Record set:

* * * *

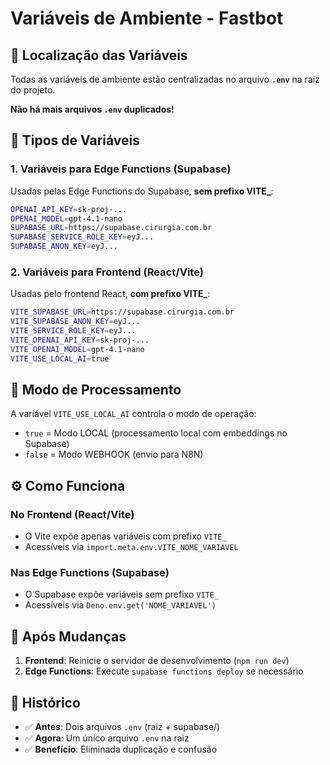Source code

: # Variáveis de Ambiente - Fastbot

## 📁 Localização das Variáveis

Todas as variáveis de ambiente estão centralizadas no arquivo **`.env`** na raiz do projeto.

**Não há mais arquivos `.env` duplicados!**

## 🔧 Tipos de Variáveis

### 1. Variáveis para Edge Functions (Supabase)

Usadas pelas Edge Functions do Supabase, **sem prefixo VITE_**:

```bash
OPENAI_API_KEY=sk-proj-...
OPENAI_MODEL=gpt-4.1-nano
SUPABASE_URL=https://supabase.cirurgia.com.br
SUPABASE_SERVICE_ROLE_KEY=eyJ...
SUPABASE_ANON_KEY=eyJ...
```

### 2. Variáveis para Frontend (React/Vite)

Usadas pelo frontend React, **com prefixo VITE_**:

```bash
VITE_SUPABASE_URL=https://supabase.cirurgia.com.br
VITE_SUPABASE_ANON_KEY=eyJ...
VITE_SERVICE_ROLE_KEY=eyJ...
VITE_OPENAI_API_KEY=sk-proj-...
VITE_OPENAI_MODEL=gpt-4.1-nano
VITE_USE_LOCAL_AI=true
```

## 🚀 Modo de Processamento

A variável `VITE_USE_LOCAL_AI` controla o modo de operação:

- `true` = Modo LOCAL (processamento local com embeddings no Supabase)
- `false` = Modo WEBHOOK (envio para N8N)

## ⚙️ Como Funciona

### No Frontend (React/Vite)

- O Vite expõe apenas variáveis com prefixo `VITE_`
- Acessíveis via `import.meta.env.VITE_NOME_VARIAVEL`

### Nas Edge Functions (Supabase)

- O Supabase expõe variáveis sem prefixo `VITE_`
- Acessíveis via `Deno.env.get('NOME_VARIAVEL')`

## 🔄 Após Mudanças

1. **Frontend**: Reinicie o servidor de desenvolvimento (`npm run dev`)
2. **Edge Functions**: Execute `supabase functions deploy` se necessário

## 📝 Histórico

- ✅ **Antes**: Dois arquivos `.env` (raiz + supabase/)
- ✅ **Agora**: Um único arquivo `.env` na raiz
- ✅ **Benefício**: Eliminada duplicação e confusão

* * * *

Task objective:
Reproduce every line in the data that has the word "Usadas" in it.

Response to this exercise:
Usadas pelas Edge Functions do Supabase, **sem prefixo VITE_**:
Usadas pelo frontend React, **com prefixo VITE_**:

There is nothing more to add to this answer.